**Collected data**
-- Opening Marker --

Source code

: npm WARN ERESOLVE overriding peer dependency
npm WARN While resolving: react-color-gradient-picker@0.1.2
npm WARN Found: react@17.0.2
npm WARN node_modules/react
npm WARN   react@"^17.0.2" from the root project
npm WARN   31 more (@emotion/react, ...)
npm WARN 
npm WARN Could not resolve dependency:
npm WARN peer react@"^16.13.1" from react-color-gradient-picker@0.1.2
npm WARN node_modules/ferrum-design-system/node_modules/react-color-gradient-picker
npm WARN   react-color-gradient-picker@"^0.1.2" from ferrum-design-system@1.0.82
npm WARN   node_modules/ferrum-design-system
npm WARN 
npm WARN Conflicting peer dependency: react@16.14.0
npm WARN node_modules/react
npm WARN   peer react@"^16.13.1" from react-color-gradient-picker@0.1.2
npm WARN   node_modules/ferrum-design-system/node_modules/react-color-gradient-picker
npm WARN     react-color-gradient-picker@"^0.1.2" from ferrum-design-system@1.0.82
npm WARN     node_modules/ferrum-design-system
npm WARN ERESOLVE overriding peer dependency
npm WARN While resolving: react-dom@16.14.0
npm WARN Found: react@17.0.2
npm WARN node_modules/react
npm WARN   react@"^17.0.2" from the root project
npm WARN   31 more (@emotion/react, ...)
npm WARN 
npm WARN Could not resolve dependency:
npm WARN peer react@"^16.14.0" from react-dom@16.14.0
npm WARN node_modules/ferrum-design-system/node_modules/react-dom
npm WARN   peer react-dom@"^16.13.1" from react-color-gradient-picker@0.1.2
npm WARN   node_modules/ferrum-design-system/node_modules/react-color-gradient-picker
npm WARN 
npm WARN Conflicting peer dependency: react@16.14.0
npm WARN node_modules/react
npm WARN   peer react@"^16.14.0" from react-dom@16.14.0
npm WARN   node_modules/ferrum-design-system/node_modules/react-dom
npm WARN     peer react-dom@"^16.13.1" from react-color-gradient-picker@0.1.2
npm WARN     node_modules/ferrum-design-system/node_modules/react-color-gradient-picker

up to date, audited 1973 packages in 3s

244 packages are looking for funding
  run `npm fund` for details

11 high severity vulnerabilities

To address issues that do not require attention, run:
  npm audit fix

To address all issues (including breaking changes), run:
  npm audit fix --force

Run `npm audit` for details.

-- Closing Marker --

**REQUIREMENT**
Search the entries above for the word "overriding" and copy each line where it appears.

**EXERCISE RESPONSE**
: npm WARN ERESOLVE overriding peer dependency
npm WARN ERESOLVE overriding peer dependency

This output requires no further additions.